## [About this task]
Repeat word for word, please, only the lines of the material from the one containing "- 대소문자를 구분하여 프로그램을 작성한다." through its final line, both ends included.

::::

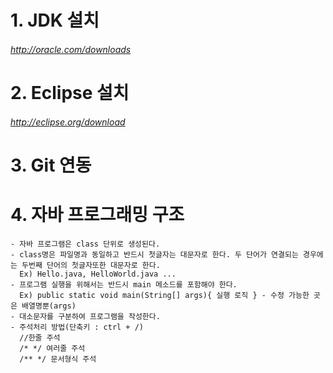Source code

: # 1. JDK 설치
###### http://oracle.com/downloads

# 2. Eclipse 설치
###### http://eclipse.org/download

# 3. Git 연동

# 4. 자바 프로그래밍 구조
	- 자바 프로그램은 class 단위로 생성된다.
	- class명은 파일명과 동일하고 반드시 첫글자는 대문자로 한다. 두 단어가 연결되는 경우에는 두번째 단어의 첫글자또한 대문자로 한다.
	  Ex) Hello.java, HelloWorld.java ...
	- 프로그램 실행을 위해서는 반드시 main 메소드를 포함해야 한다.
	  Ex) public static void main(String[] args){ 실행 로직 } - 수정 가능한 곳은 배열명뿐(args)
	- 대소문자를 구분하여 프로그램을 작성한다.
	- 주석처리 방법(단축키 : ctrl + /)
	  //한줄 주석
	  /* */ 여러줄 주석
	  /** */ 문서형식 주석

::::

## [Your solution]
	- 대소문자를 구분하여 프로그램을 작성한다.
	- 주석처리 방법(단축키 : ctrl + /)
	  //한줄 주석
	  /* */ 여러줄 주석
	  /** */ 문서형식 주석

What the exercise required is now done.